The first step to obtaining portability is to file a “complete and properly prepared” estate tax return (Form 706) for the first deceased spouse, even if they do not have an estate that exceeds the exclusion amount and are not required to file a return. The due date of an estate tax return is nine months after date of death, with the availability of an automatic six-month extension by filing Form 4768. Unfortunately, many families do not file an estate tax return when the first spouse dies because the estate does not exceed the exclusion amount. They often discover the need to obtain portability outside the 15-month filing window. In 2017, the IRS granted an extension of the due date of an estate tax return to be filed for portability purposes to two years after date of death. The IRS recently extended the due date to five years.

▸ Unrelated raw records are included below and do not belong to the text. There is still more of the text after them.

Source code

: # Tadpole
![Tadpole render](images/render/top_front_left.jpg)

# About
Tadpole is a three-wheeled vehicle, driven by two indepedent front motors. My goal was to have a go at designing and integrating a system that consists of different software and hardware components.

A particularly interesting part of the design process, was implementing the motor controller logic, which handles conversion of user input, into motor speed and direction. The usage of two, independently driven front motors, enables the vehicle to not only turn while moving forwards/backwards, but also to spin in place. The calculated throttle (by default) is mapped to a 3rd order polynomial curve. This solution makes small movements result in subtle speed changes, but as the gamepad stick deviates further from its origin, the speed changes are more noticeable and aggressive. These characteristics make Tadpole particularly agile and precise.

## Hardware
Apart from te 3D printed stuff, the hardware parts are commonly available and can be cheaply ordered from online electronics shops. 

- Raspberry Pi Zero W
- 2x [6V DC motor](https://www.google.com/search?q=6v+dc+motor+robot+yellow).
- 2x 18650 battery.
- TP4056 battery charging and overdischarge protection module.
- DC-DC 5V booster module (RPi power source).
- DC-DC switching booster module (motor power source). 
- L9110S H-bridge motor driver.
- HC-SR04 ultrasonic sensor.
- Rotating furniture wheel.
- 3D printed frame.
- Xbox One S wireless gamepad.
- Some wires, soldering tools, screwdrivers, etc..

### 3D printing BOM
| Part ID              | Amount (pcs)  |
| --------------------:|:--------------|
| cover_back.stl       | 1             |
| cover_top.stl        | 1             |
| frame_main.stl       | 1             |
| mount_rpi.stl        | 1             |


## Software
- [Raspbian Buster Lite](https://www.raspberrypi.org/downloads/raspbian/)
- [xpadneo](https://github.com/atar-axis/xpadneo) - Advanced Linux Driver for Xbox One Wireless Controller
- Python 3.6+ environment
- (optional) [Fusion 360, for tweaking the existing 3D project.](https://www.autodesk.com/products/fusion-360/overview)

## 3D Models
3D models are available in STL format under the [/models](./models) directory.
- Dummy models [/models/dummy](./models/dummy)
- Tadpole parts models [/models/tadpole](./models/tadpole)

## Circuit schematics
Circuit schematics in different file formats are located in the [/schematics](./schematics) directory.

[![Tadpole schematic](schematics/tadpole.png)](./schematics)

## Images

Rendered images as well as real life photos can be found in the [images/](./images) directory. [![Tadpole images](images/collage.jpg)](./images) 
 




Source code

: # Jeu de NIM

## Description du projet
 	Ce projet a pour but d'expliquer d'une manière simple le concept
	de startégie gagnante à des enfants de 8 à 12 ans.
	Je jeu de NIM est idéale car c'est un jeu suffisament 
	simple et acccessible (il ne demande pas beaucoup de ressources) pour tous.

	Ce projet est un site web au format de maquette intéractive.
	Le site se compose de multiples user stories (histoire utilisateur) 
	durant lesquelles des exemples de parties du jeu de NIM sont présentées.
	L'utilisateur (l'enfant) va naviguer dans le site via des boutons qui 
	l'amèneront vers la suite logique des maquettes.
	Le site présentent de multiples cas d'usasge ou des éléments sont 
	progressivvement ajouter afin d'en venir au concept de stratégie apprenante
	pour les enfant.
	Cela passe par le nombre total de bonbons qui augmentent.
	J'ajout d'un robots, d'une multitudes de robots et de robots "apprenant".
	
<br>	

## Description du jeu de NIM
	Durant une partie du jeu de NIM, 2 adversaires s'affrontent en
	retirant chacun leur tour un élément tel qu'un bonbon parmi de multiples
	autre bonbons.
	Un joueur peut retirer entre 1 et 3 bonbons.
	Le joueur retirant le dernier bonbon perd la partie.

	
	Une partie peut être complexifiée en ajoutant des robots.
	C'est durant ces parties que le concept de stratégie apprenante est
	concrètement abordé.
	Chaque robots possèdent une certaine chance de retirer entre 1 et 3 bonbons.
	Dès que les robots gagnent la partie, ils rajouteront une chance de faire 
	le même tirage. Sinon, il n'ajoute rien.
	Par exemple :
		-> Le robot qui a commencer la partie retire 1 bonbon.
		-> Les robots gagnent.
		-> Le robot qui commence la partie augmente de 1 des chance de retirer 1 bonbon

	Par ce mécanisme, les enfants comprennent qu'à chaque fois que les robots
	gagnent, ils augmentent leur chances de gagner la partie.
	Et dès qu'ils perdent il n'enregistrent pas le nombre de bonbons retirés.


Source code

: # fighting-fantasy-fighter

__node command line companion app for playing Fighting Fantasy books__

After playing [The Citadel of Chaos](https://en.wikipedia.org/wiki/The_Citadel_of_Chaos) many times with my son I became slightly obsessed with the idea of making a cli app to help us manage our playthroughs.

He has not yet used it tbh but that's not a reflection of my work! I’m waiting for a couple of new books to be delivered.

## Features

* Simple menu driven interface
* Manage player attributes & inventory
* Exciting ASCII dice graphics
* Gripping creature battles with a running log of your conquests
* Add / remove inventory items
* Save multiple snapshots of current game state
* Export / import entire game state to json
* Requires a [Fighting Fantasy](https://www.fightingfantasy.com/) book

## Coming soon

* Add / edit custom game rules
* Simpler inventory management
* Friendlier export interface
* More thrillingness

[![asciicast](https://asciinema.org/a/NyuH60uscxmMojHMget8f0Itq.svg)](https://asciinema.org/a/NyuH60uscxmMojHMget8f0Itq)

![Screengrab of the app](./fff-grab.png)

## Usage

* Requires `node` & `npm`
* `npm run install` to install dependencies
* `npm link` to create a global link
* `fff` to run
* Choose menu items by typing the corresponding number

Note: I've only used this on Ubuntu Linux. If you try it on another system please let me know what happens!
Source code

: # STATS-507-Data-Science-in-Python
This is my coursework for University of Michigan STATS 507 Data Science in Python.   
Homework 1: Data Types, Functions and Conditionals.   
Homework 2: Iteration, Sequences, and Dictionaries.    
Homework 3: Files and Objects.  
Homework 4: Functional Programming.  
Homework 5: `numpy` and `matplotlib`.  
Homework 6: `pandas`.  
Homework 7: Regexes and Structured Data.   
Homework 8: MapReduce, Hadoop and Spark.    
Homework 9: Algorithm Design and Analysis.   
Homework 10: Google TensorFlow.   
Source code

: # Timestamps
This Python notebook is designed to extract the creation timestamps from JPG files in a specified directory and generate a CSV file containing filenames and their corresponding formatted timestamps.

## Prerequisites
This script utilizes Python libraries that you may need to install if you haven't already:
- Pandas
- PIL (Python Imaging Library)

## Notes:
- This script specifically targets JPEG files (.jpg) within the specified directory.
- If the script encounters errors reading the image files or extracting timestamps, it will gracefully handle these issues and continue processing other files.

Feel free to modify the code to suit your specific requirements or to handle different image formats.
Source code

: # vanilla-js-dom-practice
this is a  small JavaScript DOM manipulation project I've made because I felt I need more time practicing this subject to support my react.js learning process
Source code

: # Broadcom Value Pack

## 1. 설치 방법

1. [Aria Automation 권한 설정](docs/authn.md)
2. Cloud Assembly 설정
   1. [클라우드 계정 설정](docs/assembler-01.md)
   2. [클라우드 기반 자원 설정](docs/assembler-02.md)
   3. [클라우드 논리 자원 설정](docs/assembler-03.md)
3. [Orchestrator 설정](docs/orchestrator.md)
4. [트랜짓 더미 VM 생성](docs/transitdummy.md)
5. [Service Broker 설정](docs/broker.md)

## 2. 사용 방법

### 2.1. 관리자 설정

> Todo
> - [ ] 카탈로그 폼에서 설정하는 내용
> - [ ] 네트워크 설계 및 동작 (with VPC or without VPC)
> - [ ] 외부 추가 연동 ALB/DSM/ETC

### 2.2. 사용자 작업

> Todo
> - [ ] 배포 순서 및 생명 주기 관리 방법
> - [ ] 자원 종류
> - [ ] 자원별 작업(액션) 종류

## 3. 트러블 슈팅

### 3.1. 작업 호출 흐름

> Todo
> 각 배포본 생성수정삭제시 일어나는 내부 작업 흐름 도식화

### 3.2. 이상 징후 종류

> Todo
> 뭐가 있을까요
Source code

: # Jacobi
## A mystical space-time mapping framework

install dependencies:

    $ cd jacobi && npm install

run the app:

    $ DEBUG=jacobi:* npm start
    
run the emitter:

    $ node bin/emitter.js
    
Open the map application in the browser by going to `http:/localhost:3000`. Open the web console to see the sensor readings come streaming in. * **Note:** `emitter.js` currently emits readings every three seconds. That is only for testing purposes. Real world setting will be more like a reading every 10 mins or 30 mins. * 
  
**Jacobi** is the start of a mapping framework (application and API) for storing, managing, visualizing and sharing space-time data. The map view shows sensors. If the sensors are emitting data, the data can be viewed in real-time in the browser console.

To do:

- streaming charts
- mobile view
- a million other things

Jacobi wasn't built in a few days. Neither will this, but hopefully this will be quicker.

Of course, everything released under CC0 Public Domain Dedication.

This extension of time to file applies only to estates that are not required to file an estate tax return because the value of the estate does not exceed the exclusion amount. Also, this extension of time to file does NOT extend the date for which a claim for credit or refund of overpayment of estate or gift tax can be requested. Those dates remain the same. A claim for credit or refund can be made in anticipation of filing a portability estate tax return to protect amounts that may become overpaid after portability is approved.

The timing of filing the estate tax return to preserve portability is important. It must be filed before the surviving spouse, or the surviving spouse’s estate, can claim the DSUE amount because the DSUE amount is not available until the IRS has been notified of the intent to use it.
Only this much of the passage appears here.